Imagine that you're Bill Clinton. You want to spend tens of billions of dollars on new roads and bridges, worker training, affordable housing, and inner-city development. Everywhere you look, you see stunning shortfalls in public investment. But you have no money. And a newly deficit-conscious Senate, which is refusing to pass a modest urban-spending initiative, is not about to provide much help. What's an activist President to do?
In his search for funds, Clinton is casting a hungry eye on the world's biggest pool of money: $4 trillion worth of pension assets. At least three Cabinet chiefs--Robert B. Reich of Labor, Henry G. Cisneros of Housing & Urban Development, and Federico Pea of Transportation--have urged pension-fund managers to target some of their investments toward public needs. The Clintonites "are absolutely passionate about rebuilding America," says one congressional aide, "and they are desperate to find ways to finance it." But only one small pilot project has gotten under way: Cisneros has joined in a partnership with the AFL-CIO's Housing Investment Trust that will pump $500 million of union pension money into low-income housing.

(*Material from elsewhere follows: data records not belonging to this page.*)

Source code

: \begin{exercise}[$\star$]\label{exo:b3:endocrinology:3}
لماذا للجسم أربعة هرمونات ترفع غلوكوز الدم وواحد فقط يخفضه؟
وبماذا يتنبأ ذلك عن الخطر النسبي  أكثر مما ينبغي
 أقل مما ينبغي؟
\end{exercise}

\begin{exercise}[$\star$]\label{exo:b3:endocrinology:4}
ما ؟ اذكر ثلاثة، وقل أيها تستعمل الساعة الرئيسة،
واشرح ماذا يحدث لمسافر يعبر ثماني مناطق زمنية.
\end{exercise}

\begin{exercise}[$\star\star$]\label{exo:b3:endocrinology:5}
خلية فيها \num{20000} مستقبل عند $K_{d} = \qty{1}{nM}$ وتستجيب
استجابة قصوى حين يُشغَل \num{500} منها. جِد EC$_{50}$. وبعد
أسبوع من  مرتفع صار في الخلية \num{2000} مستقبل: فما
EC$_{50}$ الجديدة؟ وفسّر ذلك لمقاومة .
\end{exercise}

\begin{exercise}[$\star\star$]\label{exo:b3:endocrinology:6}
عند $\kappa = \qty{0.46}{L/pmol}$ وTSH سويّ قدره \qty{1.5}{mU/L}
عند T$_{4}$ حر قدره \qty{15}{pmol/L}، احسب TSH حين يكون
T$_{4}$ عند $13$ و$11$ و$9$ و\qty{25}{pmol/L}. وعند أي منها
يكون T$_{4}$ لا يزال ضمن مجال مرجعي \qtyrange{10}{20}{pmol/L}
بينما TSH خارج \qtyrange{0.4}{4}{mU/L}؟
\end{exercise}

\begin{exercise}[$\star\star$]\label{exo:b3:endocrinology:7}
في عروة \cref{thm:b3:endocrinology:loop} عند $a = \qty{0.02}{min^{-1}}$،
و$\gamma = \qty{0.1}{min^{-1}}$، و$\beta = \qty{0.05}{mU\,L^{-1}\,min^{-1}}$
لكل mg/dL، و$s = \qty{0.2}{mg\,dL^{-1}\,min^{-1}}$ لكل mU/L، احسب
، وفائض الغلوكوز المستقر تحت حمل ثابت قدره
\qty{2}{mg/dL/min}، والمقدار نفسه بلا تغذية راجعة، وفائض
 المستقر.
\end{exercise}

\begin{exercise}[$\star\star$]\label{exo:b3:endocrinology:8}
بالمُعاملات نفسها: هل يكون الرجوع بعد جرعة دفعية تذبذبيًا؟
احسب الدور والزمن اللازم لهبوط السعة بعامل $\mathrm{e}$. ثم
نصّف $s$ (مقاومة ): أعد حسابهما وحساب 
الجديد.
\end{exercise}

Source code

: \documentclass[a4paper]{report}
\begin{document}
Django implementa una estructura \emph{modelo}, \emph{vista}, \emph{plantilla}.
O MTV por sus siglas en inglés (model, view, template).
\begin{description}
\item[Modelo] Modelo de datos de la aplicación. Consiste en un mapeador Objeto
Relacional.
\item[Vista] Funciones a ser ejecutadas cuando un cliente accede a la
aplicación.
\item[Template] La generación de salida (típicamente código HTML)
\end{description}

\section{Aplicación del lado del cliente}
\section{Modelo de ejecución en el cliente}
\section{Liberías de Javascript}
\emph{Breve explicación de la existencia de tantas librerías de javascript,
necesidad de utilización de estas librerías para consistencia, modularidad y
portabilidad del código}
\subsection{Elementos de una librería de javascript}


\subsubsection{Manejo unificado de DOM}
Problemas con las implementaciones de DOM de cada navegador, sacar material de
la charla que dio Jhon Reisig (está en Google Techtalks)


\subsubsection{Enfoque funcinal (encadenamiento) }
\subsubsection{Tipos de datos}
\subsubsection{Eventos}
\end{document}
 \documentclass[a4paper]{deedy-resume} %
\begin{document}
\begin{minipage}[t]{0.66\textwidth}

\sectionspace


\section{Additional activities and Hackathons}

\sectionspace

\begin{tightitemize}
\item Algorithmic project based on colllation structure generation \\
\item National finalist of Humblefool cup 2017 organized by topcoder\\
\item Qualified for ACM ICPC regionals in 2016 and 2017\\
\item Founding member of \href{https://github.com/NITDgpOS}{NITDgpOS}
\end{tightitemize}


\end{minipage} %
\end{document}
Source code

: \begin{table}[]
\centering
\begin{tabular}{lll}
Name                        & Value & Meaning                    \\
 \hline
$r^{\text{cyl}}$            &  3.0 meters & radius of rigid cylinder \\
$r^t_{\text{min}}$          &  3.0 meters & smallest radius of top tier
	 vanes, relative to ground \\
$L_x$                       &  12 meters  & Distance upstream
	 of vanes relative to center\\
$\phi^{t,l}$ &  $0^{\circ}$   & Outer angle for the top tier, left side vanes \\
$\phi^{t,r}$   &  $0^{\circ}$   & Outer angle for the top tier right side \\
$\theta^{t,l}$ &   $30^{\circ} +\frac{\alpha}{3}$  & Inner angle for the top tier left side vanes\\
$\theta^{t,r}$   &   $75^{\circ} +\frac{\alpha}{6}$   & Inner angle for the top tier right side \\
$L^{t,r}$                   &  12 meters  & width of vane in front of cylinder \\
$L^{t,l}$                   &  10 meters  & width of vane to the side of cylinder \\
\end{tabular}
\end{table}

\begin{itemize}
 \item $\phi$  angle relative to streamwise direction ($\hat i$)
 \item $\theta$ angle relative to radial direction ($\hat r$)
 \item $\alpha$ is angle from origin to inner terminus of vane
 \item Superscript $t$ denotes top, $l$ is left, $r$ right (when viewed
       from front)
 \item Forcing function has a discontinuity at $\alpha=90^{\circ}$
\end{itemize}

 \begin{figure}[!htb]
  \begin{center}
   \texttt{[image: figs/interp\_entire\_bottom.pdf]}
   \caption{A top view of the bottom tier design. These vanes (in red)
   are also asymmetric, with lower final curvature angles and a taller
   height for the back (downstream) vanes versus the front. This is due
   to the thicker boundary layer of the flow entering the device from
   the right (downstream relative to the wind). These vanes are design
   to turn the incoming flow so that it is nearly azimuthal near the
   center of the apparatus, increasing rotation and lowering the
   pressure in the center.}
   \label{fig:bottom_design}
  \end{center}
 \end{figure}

FEW OPTIONS. Clintonites came to Washington gung-ho for turning pension assets into public infrastructure. But while they are pressing ahead with a sweeping review of pension policy, officials don't expect much action this year. So far, they haven't found a way both to boost public investment and protect retirement money. Congress is already worried about the solvency of the Pension Benefit Guaranty Corp., which insures private pensions. Any attempt to push plans into taking bigger risks will meet stiff resistance both on Capitol Hill and from pension-fund administrators.
Alternative routes to the pension pot of gold face similar opposition. Administration officials have discussed taxing the assets of plans or setting targets of, say, 5% of assets to be earmarked for social investment. At least half a dozen states have set investment goals for public-employee funds, but most have failed to meet the targets because available opportunities are too risky.
But don't underestimate Clinton. He could settle on a federal revolving fund that would provide seed money to encourage private infrastructure-investment. Trouble is, he doesn't have the money to get such a program off the ground. There is a less expensive alternative, proposed earlier this year by a congressional infrastructure commission. It recommended federal loan guarantees to insure pension investments in roads, bridges, and the like. But Clinton aides are wary of yet another quasi-governmental enterprise that will create liabilities for the Treasury.
FRESH PLAY. In the short term, Clinton may settle for symbolic efforts and a lot of jawboning. Some aides favor a national data base, which would offer a list of projects for pension investors to peruse. That may appeal to some pension fund managers, who face their own challenge. Thanks to low interest rates and a stagnant stock market, high returns are hard to find. So they are interested in the potentially high yield from privatized infrastructure.
Since pension law already permits such investments, activity could easily pick up. "Structured properly, there's an appetite to finance these projects in the private market, even without government guarantees," says Eileen Austin, a partner at Elkind & Austin, Los Angeles consultants. "The government's role may be to encourage them from the bully pulpit." For now, that may be all that Bill Clinton--whose will is so much greater than his wallet--can afford.